The following methodology outlines how Exponent quantifies the underlying risks for a given stable-coin portfolio. The objective is to help a project better understand, assess and mitigate the fat tail risk of its treasury.

Step 1: Definition

First, the project should self-define and clarify the following variables:

  1. Current monthly burn rates: ie. $100K per month

  2. The total size of the current treasury: ie. $2M

  3. Minimum safe runway: number of months before further cash injection/ raise is needed ie. 12 months

  4. Portfolio makeup: ie. 600K USDT, 1.4M USDC

  5. Definition of consequences levels: Negligible, Minor, Moderate, Major and Catastrophic

Example Consequences definition

Negligible

Loss of ~3% of the current treasury, ~30 BIPs loss of trade slippage.

Minor

Loss of ~5% of the current treasury, ~1% loss of trade slippage.

Moderate

Loss of 10% of the current treasury, a temporary halt to ability to ability to transact beyond 24 hours.

Major

Permanent loss beyond 20% of the treasury, or temporary halt to the ability to transact beyond 1 month.

Catastrophic

Permanent loss of the Treasury and run rate of fewer than 12 months.

Step 2: Conduct Analyses

Before we jump into the analyses, we must first understand different dimensions of risks vectors, such as: Regulatory, Censorship, Liquidity, Governance, Peg resilience, Slippage and Smart contract risks.

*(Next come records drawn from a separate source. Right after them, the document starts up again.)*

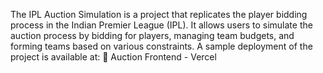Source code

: The IPL Auction Simulation is a project that replicates the player bidding process in the Indian Premier League (IPL). It allows users to simulate the auction process by bidding for players, managing team budgets, and forming teams based on various constraints.
A sample deployment of the project is available at:
🔗 Auction Frontend - Vercel
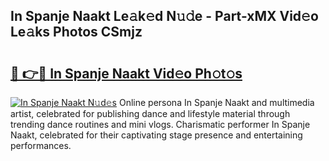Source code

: ## In Spanje Naakt Le𝚊k𝚎d N𝚞𝚍e - Part-xMX Vid𝚎o Le𝚊ks Photos CSmjz

# <h2><a href="http://fb7lh0.evod.top/?m=In+Spanje+Naakt">🔗 👉🔴 In Spanje Naakt Vid𝚎o Ph𝚘t𝚘s</a></h2>

[![In Spanje Naakt N𝚞d𝚎s](https://i.imgur.com/8V9OHl7.gif)](http://fb7lh0.evod.top/?m=In+Spanje+Naakt)
Online persona In Spanje Naakt and multimedia artist, celebrated for publishing dance and lifestyle material through trending dance routines and mini vlogs. Charismatic performer In Spanje Naakt, celebrated for their captivating stage presence and entertaining performances.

Refer to risks dimensions for more information.

The methodology combines elements of scenario analysis and risk assessment matrix to help inform and define risk vectors. It walks through different events per asset and risk dimension, defines the outcome of such events, and through degrees of consequences and likelihood- determines the threat level.

Example:

  • Event Name: Slippage on thin liquidity for USDT

  • Event Description: Thin liquidity on DEXs for USDT, leading to ~1% slippage on each trade

  • Consequence:

  • Likelihood:

Consequence

Consequence description of an event is subjective to an extent, however, they can be labeled and compared quantitatively with the above definitions.

Example:

  • Event Name: Slippage on thin liquidity for USDT

  • Event Description: Thin liquidity on DEXs for USDT, leading to ~1% slippage on each trade

  • Consequence: Given that USDT is $600K or 30% of the entire portfolio, the impact on the portfolio is limited to: $6000 per slippage on USDT trade, therefore the risk is negligible

  • Likelihood:

Likelihood

This defines the likelihood of an event. Aside from educated guesses, quantitative metrics may help to determine the probability of an event. Exponent keeps track of different definitions of the on-chain metrics within our Metrics Library.

Example:

  • Event Name: Slippage on thin liquidity for USDT

  • Event Description: Thin liquidity on DEXs for USDT, leading to ~1% slippage on each trade

  • Consequence: Given that USDT is $600K or 30% of the entire portfolio, the impact on the portfolio is limited to: $6000 per slippage on USDT trade, therefore the risk is negligible

  • Likelihood: According to historical metrics for available USDT/DAI/USDC liquidity in the Curve pool. At the point of maximum drawdown in the pool, there still exists sufficient liquidity for a swap of $~200K with < 1% slippage

Thus, we can determine that it is unlikely USDT can’t be swapped out for $400K

To conclude, the event Slippage on thin liquidity for USDT is unlikely to happen and has negligible consequences. We can then conclude that the event has a low level of importance.

The list of tail risk scenarios is TBD

The objective of this exercise is to assist a project’s financial controller/ finance team to analyze the portfolio’s robustness against fat tail events. After the exercise, the team should investigate substantial threats within the moderate, high, and extreme areas. Once the assessment is complete, a project should take the following steps to plan for changes and mitigation of such events.

There are numerous methods to mitigate the different threat models. In the case of stablecoin- a number of risks can be mitigated through diversification. This works well to reduce the impacts of concentrated portfolio risks.

The assessment can be done periodically or followed up after mitigation plans are created.